Keeping hips raised, slide right foot out until knee is almost straight. Slide heel back to starting position. Do 10–12 reps, then switch sides and repeat.

Trainer tip: Take this exercise down a notch by placing both heels on towel, hip-width apart, then sliding legs in and out together.


Dancer rear strengthener

For outer thighs, butt

Sit with knees bent to 90 degrees and soles of feet together; move bent right leg behind you. Rock forward, placing hands on either side of left knee and lifting right leg 1–2 inches off floor. Press right heel back, then return to bent-knee position, keeping leg lifted. Do 10–15 reps, then switch sides and repeat.


Sliding side lunges

For inner thighs, hamstrings, butt

Stand on towel with right foot turned out to side; place left heel in front of arch of right foot. Keeping weight over left leg, bend left knee to 90 degrees and slide right leg out along the side-back diagonal. Straighten left knee, and slide right leg back to starting position. Do 12–15 reps, then switch sides and repeat.
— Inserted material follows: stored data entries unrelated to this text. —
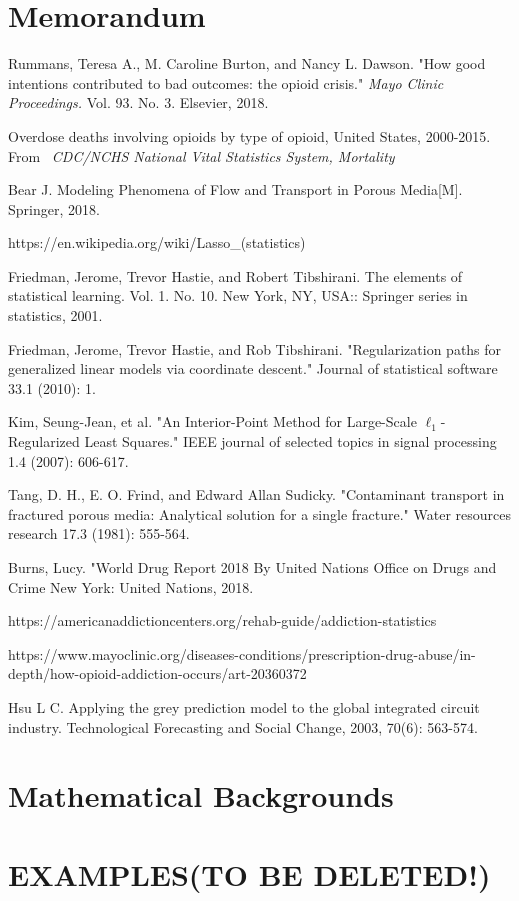 \documentclass[12pt]{article} %
\begin{document}
\newpage
\section{Memorandum}


\newpage
\begin{thebibliography}{99} %

Rummans, Teresa A., M. Caroline Burton, and Nancy L. Dawson. "How good intentions contributed to bad outcomes: the opioid crisis." \textit{Mayo Clinic Proceedings.} Vol. 93. No. 3. Elsevier, 2018.

Overdose deaths involving opioids by type of opioid, United States, 2000-2015. From  \textit{CDC/NCHS National Vital Statistics System, Mortality}

Bear J. Modeling Phenomena of Flow and Transport in Porous Media[M]. Springer, 2018.

https://en.wikipedia.org/wiki/Lasso\_(statistics)

Friedman, Jerome, Trevor Hastie, and Robert Tibshirani. The elements of statistical learning. Vol. 1. No. 10. New York, NY, USA:: Springer series in statistics, 2001.

Friedman, Jerome, Trevor Hastie, and Rob Tibshirani. "Regularization paths for generalized linear models via coordinate descent." Journal of statistical software 33.1 (2010): 1.

Kim, Seung-Jean, et al. "An Interior-Point Method for Large-Scale $\ell_1 $-Regularized Least Squares." IEEE journal of selected topics in signal processing 1.4 (2007): 606-617.

Tang, D. H., E. O. Frind, and Edward Allan Sudicky. "Contaminant transport in fractured porous media: Analytical solution for a single fracture." Water resources research 17.3 (1981): 555-564.

Burns, Lucy. "World Drug Report 2018 By United Nations Office on Drugs and Crime New York: United Nations, 2018.

https://americanaddictioncenters.org/rehab-guide/addiction-statistics

https://www.mayoclinic.org/diseases-conditions/prescription-drug-abuse/in-depth/how-opioid-addiction-occurs/art-20360372

Hsu L C. Applying the grey prediction model to the global integrated circuit industry. Technological Forecasting and Social Change, 2003, 70(6): 563-574.

\end{thebibliography}

\newpage
\appendix
\appendixpage
\section{Mathematical Backgrounds}
\newpage
\section{EXAMPLES(TO BE DELETED!)}

\end{document}
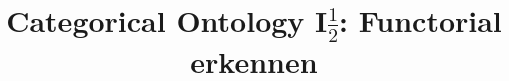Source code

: \documentclass[a4paper]{../birkjour}
\title{Categorical Ontology I$\frac{1}{2}$: Functorial erkennen}
\begin{document}
\scriptsize

\maketitle

\tableofcontents









\end{document}
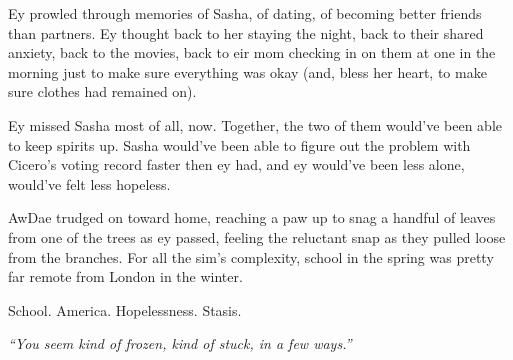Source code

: Ey prowled through memories of Sasha, of dating, of becoming better friends than partners. Ey thought back to her staying the night, back to their shared anxiety, back to the movies, back to eir mom checking in on them at one in the morning just to make sure everything was okay (and, bless her heart, to make sure clothes had remained on).

Ey missed Sasha most of all, now. Together, the two of them would've been able to keep spirits up. Sasha would've been able to figure out the problem with Cicero's voting record faster then ey had, and ey would've been less alone, would've felt less hopeless.

AwDae trudged on toward home, reaching a paw up to snag a handful of leaves from one of the trees as ey passed, feeling the reluctant snap as they pulled loose from the branches. For all the sim's complexity, school in the spring was pretty far remote from London in the winter.

School. America. Hopelessness. Stasis.

\emph{``You seem kind of frozen, kind of stuck, in a few ways.''}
Clean sweep lunges: Part 1

For hamstrings, butt, thighs

Start with feet together and right foot on towel. Bend left knee to 90 degrees, and slide right leg back to a shallow lunge. Sweep right leg across the body behind you to the left, keeping toes on the floor.


Clean sweep lunges: Part 2

Sweep leg right. Lift foot a few inches off floor, then lower it again and sweep back to center. Return to starting position. Do 12–15 reps, then switch sides and repeat.

Trainer tip: To add a challenge, hold a 5–8 pound dumbbell in each hand.